The usual suspects were protesting in front of the Philadelphia Stock Exchange on Monday, which I gather from the flyers, was supposed to be "Womens Global Strike" day, or something like that.

Prominent among the small (maybe 30?) crowd were signs protesting the removal of Aristide. That and some others with signs in Spanish about Venezuela. I think it had to do with these people afraid that Chavez wasn't shooting enough protesters in Caracas.

Posted by: eric at March 10, 2004 10:29 AM

The writer makes a very incisive point. I was greatly heartened by Bush's speech of a few months ago that the status quo ante in the Middle East was a cynical bargain that served neither the West nor the Arab peoples well. One major potential benefit of the regime change in Iraq is that it's helping to smash the status quo in the Middle East. It is genuinely importnat that the most powerful man in the world has admitted that we were mistaken. Increasingly, revelations from Iran, Syria, Pakistan, and even demonstrations iN Syria and Saudi Arabia, show that the status quo ante has indeed been broken. Its no wonder the jihadis are fighting desperately to sow chaos and put the brakes on this powerful change--in the long term, democratic reforms (even if partial) and prosperity are perhaps the deadliest threat to their extremist and hateful ideologies. Liberals (in the English sense of the word) should hold Bush's feet to the fire and make certain that this goes beyond mere rhetoric and is backed up by consistent policy and by action.
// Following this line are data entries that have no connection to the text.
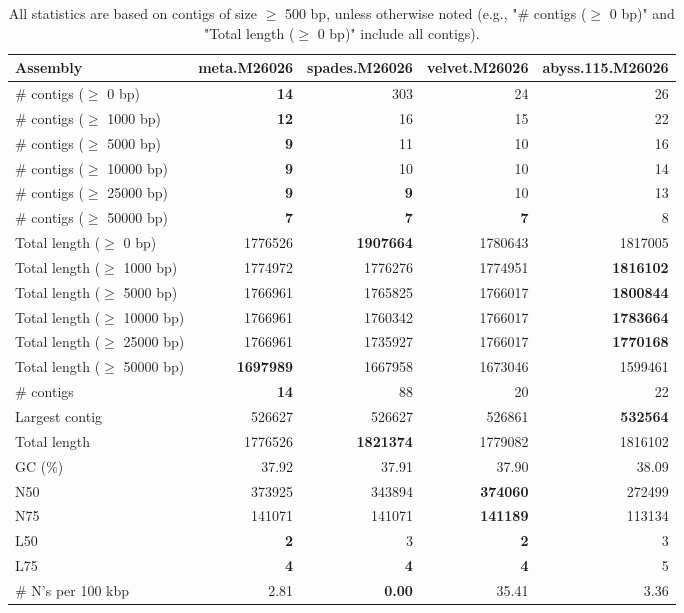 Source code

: \documentclass[12pt,a4paper]{article}
\begin{document}
\begin{table}[ht]
\begin{center}
\caption{All statistics are based on contigs of size $\geq$ 500 bp, unless otherwise noted (e.g., "\# contigs ($\geq$ 0 bp)" and "Total length ($\geq$ 0 bp)" include all contigs).}
\begin{tabular}{|l*{4}{|r}|}
\hline
Assembly & meta.M26026 & spades.M26026 & velvet.M26026 & abyss.115.M26026 \\ \hline
\# contigs ($\geq$ 0 bp) & {\bf 14} & 303 & 24 & 26 \\ \hline
\# contigs ($\geq$ 1000 bp) & {\bf 12} & 16 & 15 & 22 \\ \hline
\# contigs ($\geq$ 5000 bp) & {\bf 9} & 11 & 10 & 16 \\ \hline
\# contigs ($\geq$ 10000 bp) & {\bf 9} & 10 & 10 & 14 \\ \hline
\# contigs ($\geq$ 25000 bp) & {\bf 9} & {\bf 9} & 10 & 13 \\ \hline
\# contigs ($\geq$ 50000 bp) & {\bf 7} & {\bf 7} & {\bf 7} & 8 \\ \hline
Total length ($\geq$ 0 bp) & 1776526 & {\bf 1907664} & 1780643 & 1817005 \\ \hline
Total length ($\geq$ 1000 bp) & 1774972 & 1776276 & 1774951 & {\bf 1816102} \\ \hline
Total length ($\geq$ 5000 bp) & 1766961 & 1765825 & 1766017 & {\bf 1800844} \\ \hline
Total length ($\geq$ 10000 bp) & 1766961 & 1760342 & 1766017 & {\bf 1783664} \\ \hline
Total length ($\geq$ 25000 bp) & 1766961 & 1735927 & 1766017 & {\bf 1770168} \\ \hline
Total length ($\geq$ 50000 bp) & {\bf 1697989} & 1667958 & 1673046 & 1599461 \\ \hline
\# contigs & {\bf 14} & 88 & 20 & 22 \\ \hline
Largest contig & 526627 & 526627 & 526861 & {\bf 532564} \\ \hline
Total length & 1776526 & {\bf 1821374} & 1779082 & 1816102 \\ \hline
GC (\%) & 37.92 & 37.91 & 37.90 & 38.09 \\ \hline
N50 & 373925 & 343894 & {\bf 374060} & 272499 \\ \hline
N75 & 141071 & 141071 & {\bf 141189} & 113134 \\ \hline
L50 & {\bf 2} & 3 & {\bf 2} & 3 \\ \hline
L75 & {\bf 4} & {\bf 4} & {\bf 4} & 5 \\ \hline
\# N's per 100 kbp & 2.81 & {\bf 0.00} & 35.41 & 3.36 \\ \hline
\end{tabular}
\end{center}
\end{table}
\end{document}
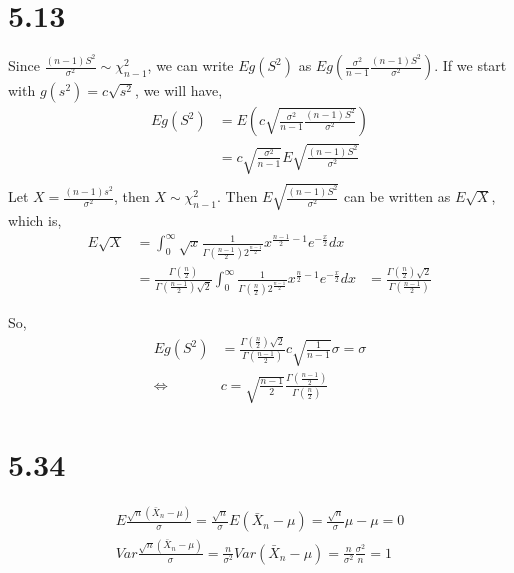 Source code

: \documentclass[letterpaper]{article}
\newcommand{\intzi}{\int_0^\infty}
\begin{document}
\section*{5.13}
Since $\frac{(n-1)S^2}{\sigma^2} \sim \chi^2_{n-1}$, we can write $Eg(S^2)$ as $Eg(\frac{\sigma^2}{n-1} \frac{(n-1)S^2}{\sigma^2})$. If we start with $g(s^2) = c\sqrt{s^2}$, we will have,
\begin{align*}
Eg(S^2) & = E(c\sqrt{\frac{\sigma^2}{n-1} \frac{(n-1)S^2}{\sigma^2}}) \\
& = c \sqrt{\frac{\sigma^2}{n-1}} E\sqrt{\frac{(n-1)S^2}{\sigma^2}} \\
\end{align*}
Let $X = \frac{(n-1)s^2}{\sigma^2}$, then $X \sim \chi^2_{n-1}$. Then $E\sqrt{\frac{(n-1)S^2}{\sigma^2}}$ can be written as $E\sqrt{X}$, which is,
\begin{align*}
E\sqrt{X} & = \intzi \sqrt{x} \frac{1}{\Gamma(\frac{n-1}{2})2^{\frac{n-1}{2}}} x^{\frac{n-1}{2} - 1} e^{-\frac{x}{2}} dx \\
& = \frac{\Gamma(\frac{n}{2})}{\Gamma(\frac{n-1}{2}) \sqrt{2}} \intzi \frac{1}{\Gamma(\frac{n}{2}) 2^{\frac{n-1}{2}}} x^{\frac{n}{2} - 1} e^{-\frac{x}{2}} dx 
& = \frac{\Gamma(\frac{n}{2})\sqrt{2}}{\Gamma(\frac{n-1}{2})}
\end{align*}

So,
\begin{align*}
Eg(S^2) & = \frac{\Gamma(\frac{n}{2})\sqrt{2}}{\Gamma(\frac{n-1}{2})} c \sqrt{\frac{1}{n-1}} \sigma = \sigma  \\
\iff & c = \sqrt{\frac{n-1}{2}} \frac{\Gamma(\frac{n-1}{2})}{\Gamma(\frac{n}{2})}
\end{align*}

\section*{5.34}
\begin{align*}
E\frac{\sqrt{n} (\bar X_n - \mu)}{\sigma} = \frac{\sqrt{n}}{\sigma} E(\bar X_n - \mu) = \frac{\sqrt{n}}{\sigma} \mu - \mu = 0 \\
Var \frac{\sqrt{n} (\bar X_n - \mu)}{\sigma} = \frac{n}{\sigma^2} Var (\bar X_n - \mu) = \frac{n}{\sigma^2} \frac{\sigma^2}{n} = 1
\end{align*}
\end{document}
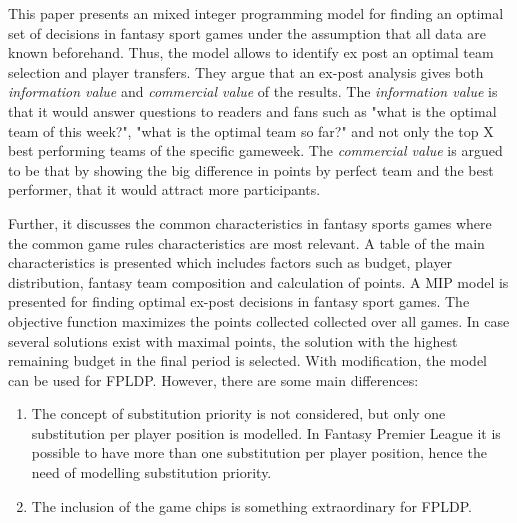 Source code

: This paper presents an mixed integer programming model for finding an optimal set of decisions in fantasy sport games under the assumption that all data are known beforehand. Thus, the model allows to identify ex post an optimal team selection and player transfers. They argue that an ex-post analysis gives both \textit{information value} and \textit{commercial value} of the results. The \textit{information value} is that it would answer questions to readers and fans such as "what is the optimal team of this week?", "what is the optimal team so far?" and not only the top X best performing teams of the specific gameweek. The \textit{commercial value} is argued to be that by showing the big difference in points by perfect team and the best performer, that it would attract more participants. 

\newpar

Further, it discusses the common characteristics in fantasy sports games where the common game rules characteristics are most relevant. A table of the main characteristics is presented which includes factors such as budget, player distribution, fantasy team composition and calculation of points. A MIP model is presented for finding optimal ex-post decisions in fantasy sport games. The objective function maximizes the points collected collected over all games. In case several solutions exist with maximal points, the solution with the highest remaining budget in the final period is selected.  With modification, the model can be used for FPLDP. However, there are some main differences: 

\begin{enumerate}
    \item The concept of substitution priority is not considered, but only one substitution per player position is modelled. In Fantasy Premier League it is possible to have more than one substitution per player position, hence the need of modelling substitution priority. 
    \item The inclusion of the game chips is something extraordinary for FPLDP. 
\end{enumerate}


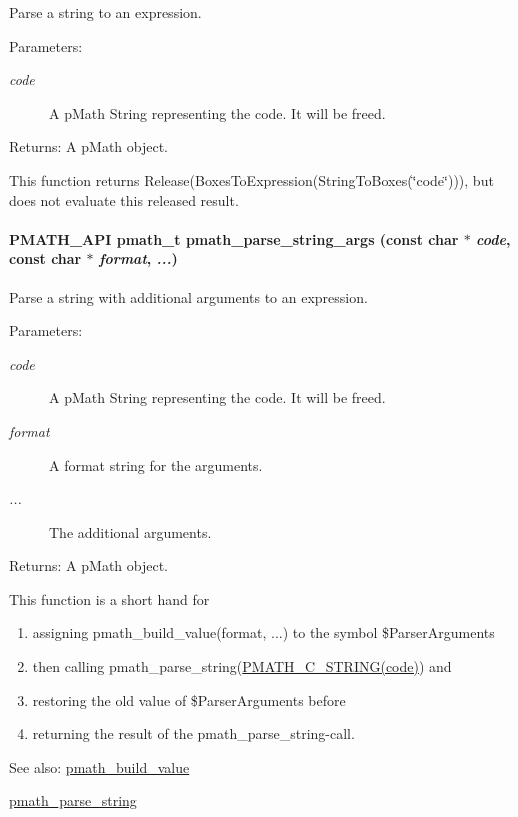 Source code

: Parse a string to an expression. 

\begin{Desc}
\item[Parameters:]
\begin{description}
\item[{\em code}]A pMath String representing the code. It will be freed. \end{description}
\end{Desc}
\begin{Desc}
\item[Returns:]A pMath object.\end{Desc}
This function returns Release(BoxesToExpression(StringToBoxes(\char`\"{}code\char`\"{}))), but does not evaluate this released result. \hypertarget{group__parser_gac02e250fcd91e4fc03f0f7e8a6dd571}{
\paragraph[{pmath\_\-parse\_\-string\_\-args}]{\setlength{\rightskip}{0pt plus 5cm}PMATH\_\-API {\bf pmath\_\-t} pmath\_\-parse\_\-string\_\-args (const char $\ast$ {\em code}, \/  const char $\ast$ {\em format}, \/   {\em ...})}\hfill}
\label{group__parser_gac02e250fcd91e4fc03f0f7e8a6dd571}


Parse a string with additional arguments to an expression. 

\begin{Desc}
\item[Parameters:]
\begin{description}
\item[{\em code}]A pMath String representing the code. It will be freed. \item[{\em format}]A format string for the arguments. \item[{\em ...}]The additional arguments. \end{description}
\end{Desc}
\begin{Desc}
\item[Returns:]A pMath object.\end{Desc}
This function is a short hand for\begin{enumerate}
\item assigning pmath\_\-build\_\-value(format, ...) to the symbol \$ParserArguments\item then calling pmath\_\-parse\_\-string(\hyperlink{group__strings_g0b6ecb1bc5d8aeccbbfaeb72055c7ffc}{PMATH\_\-C\_\-STRING(code)}) and\item restoring the old value of \$ParserArguments before\item returning the result of the pmath\_\-parse\_\-string-call.\end{enumerate}


\begin{Desc}
\item[See also:]\hyperlink{group__helpers_g13a748aa283c5f5408cce037d3ad224d}{pmath\_\-build\_\-value} 

\hyperlink{group__parser_g30c73f2fbcd116125cb5befd26b35ec4}{pmath\_\-parse\_\-string} \end{Desc}
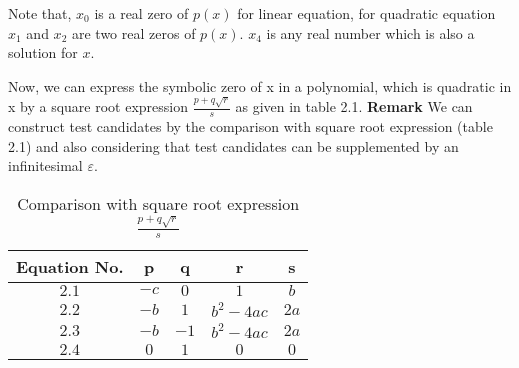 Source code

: Note that, $x_{0}$ is a real zero of $p(x)$ for linear equation, for quadratic equation $x_{1}$ and $x_{2}$ are two real zeros of $p(x)$. $x_{4}$ is any real number which is also a solution for $x$.


Now, we can express the symbolic zero of x in a polynomial, which is quadratic in x by a square root expression $\frac{p+q\sqrt{r}}{s}$ as given in table 2.1.\newline
\textbf{Remark} We can construct test candidates by the comparison with square root expression (table 2.1) and also considering that test candidates can be supplemented by an infinitesimal $\varepsilon$.

\begin{table}[htb]
	\caption{Comparison with square root expression $\frac{p+q\sqrt{r}}{s}$}
	\label{tab:nameOfTheTable}
	\bigskip %
	\begin{center}
		\begin{tabular}{|c|c|c|c|c|}
			\hline
			Equation No.& p & q & r & s \\
			\hline
			$2.1$ & $-c$ & $0$ & $1$ & $b$ \\
			\hline
			$2.2$ & $-b$ & $1$ & $b^{2}-4ac$ & $2a$ \\
			\hline
			$2.3$ & $-b$ & $-1$ & $b^{2}-4ac$ & $2a$ \\
			\hline
			$2.4$ & $0$ & $1$ & $0$ & $0$ \\
			\hline
		\end{tabular}
	\end{center}
\end{table}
One of my big problems with Kerry is that in order to score political points, he seems to studiously avoid acknowledging the revolutionary importance of this change, and has yet to say that he would continue to consistently pursue it.

Trying to retrofit the changed reality in the Middle East into the status quo ante "international cooperation" framework is, as the writer points out, a recipe for backsliding and loss of very substantial gains in human and civil rights for a substantial part of the Arab world, and would result in turning what has been a highly meaningful and significant change there into something which is far less substantive. Humpty Dumpty had a great fall...but Humpty was not only Saddam's regime, but the corrupt "international community" which tolerated his deadly actions for so long. Kerry seems to be proposing to put Humpty Dumpty back together again. Nothing I can bring myself to vote for, despite my other problems with Bush.